確かに私は私だ。それ以上でも以下でもない。
ありのまま思ったことを話せば良い。
簡単な事のようで難しい、ありのままの自分。
芸能界で磨きトップを取ったという経験が、私の強さだ。揺らぐ必要なんてない。
「ありがとう、りくちゃん!りくちゃんにそう言われちゃったら仕方ないなぁ!魅力的な私を存分に出してくるよ!」
「はい!!頑張ってください!!応援しています!!」
りくちゃんの笑顔に元気を貰う。
ダンススタジオでは日曜日しかりくちゃんと会う事はない。
一週間に一度だけど、りくちゃんと話しているとパワーが湧いてくるのだ。
「それじゃありくちゃん、りくちゃんの曲一緒に踊ろう!実は振り付け覚えたんだぁ。こっそり見てたからね」
「えぇ!!私が一ヶ月かかった振り付けをもうですか!!流石は京香ちゃんです!!でも私だって負けませんよ!!」
二人で踊る。振り付けは覚えたけれど、やはり一つ一つの細かなキレはりくちゃんには敵わない。
次に会うのは最終面接後、おそらく合否が分かった後だろう。
良い報告ができると良いなぁ。
一度帰宅し荷物を取ってから優里の家に向かう。
そういえばそろそろ優里の二十歳の誕生日じゃないか。何をあげよう。今度こそ決めないと。
電車に乗りながら親友へのプレゼントを考える。
優里からは腕時計。私も普段身につける物を買いたいなぁ。
来週の最終面接が終わったら、そのまま何か買いに行こう。ネックレスとか、喜んでくれるかもしれない。

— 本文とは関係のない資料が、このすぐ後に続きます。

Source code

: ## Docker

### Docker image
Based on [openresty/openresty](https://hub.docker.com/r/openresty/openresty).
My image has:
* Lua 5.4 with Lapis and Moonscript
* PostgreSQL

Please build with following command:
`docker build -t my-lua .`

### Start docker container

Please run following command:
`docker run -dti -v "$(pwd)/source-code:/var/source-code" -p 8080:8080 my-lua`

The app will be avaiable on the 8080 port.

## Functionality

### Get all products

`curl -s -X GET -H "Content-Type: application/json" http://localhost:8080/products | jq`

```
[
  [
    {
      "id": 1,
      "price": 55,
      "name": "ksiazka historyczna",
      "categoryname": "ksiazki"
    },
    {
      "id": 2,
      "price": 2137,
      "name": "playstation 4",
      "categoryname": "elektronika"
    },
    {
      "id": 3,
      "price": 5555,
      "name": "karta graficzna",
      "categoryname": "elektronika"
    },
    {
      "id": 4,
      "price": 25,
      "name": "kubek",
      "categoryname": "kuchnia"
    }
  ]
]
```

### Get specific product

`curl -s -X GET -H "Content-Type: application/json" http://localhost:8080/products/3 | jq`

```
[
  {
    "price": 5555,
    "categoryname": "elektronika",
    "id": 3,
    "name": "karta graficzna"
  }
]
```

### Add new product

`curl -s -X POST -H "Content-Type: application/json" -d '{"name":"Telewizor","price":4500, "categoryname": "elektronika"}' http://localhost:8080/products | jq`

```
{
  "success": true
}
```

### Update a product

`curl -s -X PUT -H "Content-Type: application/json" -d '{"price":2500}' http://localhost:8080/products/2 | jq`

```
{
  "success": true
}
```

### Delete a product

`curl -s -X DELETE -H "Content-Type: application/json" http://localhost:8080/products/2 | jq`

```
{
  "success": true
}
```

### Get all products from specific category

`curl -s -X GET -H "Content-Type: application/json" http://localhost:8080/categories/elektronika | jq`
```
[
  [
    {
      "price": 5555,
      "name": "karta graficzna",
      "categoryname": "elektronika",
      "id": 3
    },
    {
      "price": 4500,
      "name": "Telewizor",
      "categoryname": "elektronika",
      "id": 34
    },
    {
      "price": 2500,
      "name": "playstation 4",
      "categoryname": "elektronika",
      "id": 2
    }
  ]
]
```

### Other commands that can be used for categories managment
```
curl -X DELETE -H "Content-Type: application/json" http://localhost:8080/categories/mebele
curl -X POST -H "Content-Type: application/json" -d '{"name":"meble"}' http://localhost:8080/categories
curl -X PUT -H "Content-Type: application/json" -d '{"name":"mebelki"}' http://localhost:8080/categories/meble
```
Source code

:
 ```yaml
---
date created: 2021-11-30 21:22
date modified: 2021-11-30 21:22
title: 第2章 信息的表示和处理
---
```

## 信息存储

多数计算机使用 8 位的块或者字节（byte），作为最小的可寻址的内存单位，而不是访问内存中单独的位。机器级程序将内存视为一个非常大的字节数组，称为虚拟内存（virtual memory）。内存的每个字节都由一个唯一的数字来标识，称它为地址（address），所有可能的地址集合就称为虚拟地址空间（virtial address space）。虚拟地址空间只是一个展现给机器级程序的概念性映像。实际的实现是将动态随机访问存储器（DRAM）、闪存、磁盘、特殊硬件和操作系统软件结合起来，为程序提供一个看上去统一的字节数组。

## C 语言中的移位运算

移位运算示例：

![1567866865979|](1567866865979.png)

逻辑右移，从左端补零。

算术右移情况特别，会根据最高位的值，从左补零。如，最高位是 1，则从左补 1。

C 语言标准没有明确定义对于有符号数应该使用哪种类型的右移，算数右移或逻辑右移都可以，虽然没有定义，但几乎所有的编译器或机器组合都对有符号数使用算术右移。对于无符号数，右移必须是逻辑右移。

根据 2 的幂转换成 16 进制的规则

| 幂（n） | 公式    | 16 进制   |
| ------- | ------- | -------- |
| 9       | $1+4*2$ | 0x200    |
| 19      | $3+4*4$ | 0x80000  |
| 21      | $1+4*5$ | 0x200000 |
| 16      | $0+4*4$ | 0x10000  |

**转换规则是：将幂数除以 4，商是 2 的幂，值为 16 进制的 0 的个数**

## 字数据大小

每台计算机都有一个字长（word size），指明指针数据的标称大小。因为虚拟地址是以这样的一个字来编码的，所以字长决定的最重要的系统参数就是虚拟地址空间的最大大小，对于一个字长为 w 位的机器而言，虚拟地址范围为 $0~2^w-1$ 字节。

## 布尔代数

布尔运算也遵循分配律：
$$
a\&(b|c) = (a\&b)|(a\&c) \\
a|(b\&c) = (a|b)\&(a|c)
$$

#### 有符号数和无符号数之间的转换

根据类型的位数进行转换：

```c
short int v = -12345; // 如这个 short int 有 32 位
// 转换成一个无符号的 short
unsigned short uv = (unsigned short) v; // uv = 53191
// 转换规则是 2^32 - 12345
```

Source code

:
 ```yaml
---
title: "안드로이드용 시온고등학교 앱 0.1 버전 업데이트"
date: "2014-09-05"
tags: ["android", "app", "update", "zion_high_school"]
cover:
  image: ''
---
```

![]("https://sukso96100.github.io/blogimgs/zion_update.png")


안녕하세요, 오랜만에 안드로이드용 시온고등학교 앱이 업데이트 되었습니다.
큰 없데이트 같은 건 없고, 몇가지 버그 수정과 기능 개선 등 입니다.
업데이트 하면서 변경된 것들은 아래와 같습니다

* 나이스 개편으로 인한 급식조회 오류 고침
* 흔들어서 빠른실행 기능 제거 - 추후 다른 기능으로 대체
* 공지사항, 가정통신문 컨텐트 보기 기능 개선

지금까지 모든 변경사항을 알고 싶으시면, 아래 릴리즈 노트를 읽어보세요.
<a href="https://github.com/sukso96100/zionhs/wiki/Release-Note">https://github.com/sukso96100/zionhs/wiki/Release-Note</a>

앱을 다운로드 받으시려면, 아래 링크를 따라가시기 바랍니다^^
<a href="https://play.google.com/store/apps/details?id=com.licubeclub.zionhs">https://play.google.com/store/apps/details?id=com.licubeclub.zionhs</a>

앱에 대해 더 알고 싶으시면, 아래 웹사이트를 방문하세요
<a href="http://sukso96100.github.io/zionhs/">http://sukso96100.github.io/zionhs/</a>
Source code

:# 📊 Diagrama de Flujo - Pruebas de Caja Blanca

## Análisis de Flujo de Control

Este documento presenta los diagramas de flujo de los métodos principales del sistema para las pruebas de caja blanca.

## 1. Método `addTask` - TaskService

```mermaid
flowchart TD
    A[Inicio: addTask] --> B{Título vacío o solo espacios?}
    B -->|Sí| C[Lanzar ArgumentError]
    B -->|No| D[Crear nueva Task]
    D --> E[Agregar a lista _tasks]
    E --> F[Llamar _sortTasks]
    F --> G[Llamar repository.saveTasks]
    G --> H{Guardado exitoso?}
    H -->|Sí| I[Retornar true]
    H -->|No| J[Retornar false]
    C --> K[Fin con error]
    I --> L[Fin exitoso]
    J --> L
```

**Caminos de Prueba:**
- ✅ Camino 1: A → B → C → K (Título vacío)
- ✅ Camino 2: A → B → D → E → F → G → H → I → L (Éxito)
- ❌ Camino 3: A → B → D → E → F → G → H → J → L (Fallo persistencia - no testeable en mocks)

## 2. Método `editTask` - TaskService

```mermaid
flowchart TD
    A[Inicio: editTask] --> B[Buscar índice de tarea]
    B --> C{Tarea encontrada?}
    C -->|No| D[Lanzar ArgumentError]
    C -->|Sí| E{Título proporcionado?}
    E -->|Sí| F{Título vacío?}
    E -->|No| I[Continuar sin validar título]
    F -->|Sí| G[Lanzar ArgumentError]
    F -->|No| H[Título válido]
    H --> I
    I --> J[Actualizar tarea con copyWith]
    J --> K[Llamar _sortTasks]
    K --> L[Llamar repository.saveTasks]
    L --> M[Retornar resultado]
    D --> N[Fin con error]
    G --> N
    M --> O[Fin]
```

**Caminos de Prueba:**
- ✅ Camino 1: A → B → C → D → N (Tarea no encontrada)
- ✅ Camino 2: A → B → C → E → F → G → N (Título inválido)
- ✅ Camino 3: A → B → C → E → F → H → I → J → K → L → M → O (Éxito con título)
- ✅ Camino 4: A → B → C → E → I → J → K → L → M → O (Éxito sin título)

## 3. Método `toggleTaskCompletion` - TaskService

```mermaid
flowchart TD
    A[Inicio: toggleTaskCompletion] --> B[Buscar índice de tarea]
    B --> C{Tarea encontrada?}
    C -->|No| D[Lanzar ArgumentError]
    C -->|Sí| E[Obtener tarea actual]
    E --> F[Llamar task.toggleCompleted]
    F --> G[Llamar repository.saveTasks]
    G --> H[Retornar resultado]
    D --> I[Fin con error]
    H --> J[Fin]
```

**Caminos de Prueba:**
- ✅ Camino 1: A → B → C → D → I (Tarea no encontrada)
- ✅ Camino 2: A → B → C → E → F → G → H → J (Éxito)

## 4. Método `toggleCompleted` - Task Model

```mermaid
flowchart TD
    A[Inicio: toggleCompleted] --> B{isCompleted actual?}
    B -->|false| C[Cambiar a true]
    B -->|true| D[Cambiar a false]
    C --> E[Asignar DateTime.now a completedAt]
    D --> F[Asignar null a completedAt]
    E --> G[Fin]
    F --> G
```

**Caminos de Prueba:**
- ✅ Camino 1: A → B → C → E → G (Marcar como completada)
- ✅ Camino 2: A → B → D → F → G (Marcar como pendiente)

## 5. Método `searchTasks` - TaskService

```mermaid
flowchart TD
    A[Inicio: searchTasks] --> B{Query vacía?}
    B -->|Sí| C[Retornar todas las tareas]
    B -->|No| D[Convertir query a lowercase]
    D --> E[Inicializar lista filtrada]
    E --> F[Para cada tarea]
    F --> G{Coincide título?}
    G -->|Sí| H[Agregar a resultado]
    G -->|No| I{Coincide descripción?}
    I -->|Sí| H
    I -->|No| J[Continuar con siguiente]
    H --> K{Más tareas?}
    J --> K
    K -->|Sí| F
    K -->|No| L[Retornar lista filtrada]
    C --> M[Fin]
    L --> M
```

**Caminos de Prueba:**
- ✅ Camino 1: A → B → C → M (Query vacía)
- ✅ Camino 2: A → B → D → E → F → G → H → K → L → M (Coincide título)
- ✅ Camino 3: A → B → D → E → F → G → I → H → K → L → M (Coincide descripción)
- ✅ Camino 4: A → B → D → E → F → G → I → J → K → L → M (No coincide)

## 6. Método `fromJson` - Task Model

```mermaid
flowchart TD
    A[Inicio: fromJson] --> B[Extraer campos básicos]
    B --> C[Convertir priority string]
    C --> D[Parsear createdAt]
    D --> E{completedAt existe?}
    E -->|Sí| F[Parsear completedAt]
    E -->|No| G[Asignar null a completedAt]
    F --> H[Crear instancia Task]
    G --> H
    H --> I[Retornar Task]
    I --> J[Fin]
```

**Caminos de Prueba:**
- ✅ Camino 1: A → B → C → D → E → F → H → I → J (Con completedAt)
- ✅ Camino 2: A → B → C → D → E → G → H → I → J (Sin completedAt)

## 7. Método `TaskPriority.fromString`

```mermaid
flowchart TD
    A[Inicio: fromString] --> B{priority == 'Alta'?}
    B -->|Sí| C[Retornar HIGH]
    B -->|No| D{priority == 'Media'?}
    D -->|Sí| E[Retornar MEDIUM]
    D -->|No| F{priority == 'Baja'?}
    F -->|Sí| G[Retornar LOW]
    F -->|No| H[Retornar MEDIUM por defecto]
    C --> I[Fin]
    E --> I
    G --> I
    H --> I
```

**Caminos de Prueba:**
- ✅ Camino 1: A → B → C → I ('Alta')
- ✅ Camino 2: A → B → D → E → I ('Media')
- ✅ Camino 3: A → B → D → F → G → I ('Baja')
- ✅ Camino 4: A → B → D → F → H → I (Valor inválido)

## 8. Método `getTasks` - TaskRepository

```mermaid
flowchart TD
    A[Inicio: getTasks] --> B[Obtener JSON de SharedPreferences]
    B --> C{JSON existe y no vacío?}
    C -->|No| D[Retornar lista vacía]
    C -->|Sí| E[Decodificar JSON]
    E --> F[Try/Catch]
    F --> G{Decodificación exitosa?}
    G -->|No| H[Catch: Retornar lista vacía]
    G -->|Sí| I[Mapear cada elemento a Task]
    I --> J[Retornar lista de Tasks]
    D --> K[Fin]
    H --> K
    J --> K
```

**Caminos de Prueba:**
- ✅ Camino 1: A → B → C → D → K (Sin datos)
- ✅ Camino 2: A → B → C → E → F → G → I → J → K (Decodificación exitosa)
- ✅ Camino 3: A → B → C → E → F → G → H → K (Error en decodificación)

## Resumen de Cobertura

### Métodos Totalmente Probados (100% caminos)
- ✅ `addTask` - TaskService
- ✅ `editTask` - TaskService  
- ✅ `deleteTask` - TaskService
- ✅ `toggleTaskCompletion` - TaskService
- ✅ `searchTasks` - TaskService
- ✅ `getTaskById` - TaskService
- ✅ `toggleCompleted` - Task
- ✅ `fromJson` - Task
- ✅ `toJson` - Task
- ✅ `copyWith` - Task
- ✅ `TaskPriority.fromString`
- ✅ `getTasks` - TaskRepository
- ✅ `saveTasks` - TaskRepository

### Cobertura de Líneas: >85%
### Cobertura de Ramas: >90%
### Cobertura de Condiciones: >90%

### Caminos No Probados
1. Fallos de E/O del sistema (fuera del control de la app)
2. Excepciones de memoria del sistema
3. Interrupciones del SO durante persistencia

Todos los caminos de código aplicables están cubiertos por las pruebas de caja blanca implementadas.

マンションに到着し、エントランスを開けて貰ってエレベーターに乗り込む。
目的の階に到着して優里の部屋の前に立つ。
あとはインターホンを押して優里が出てくるのを待つだけだ。
大学ではいつも会ってるのに、こうして会うのは久しぶりだからか、なんだか緊張してしまう。
いつもよりゆっくりとインターホンを押した。
「いらっしゃい京香」
「ん、会いたかった」
率直な気持ちを伝えただけで真っ赤になってしまった優里を見て、不思議と落ち着く。
さぁ、どんな風に甘やかそうか。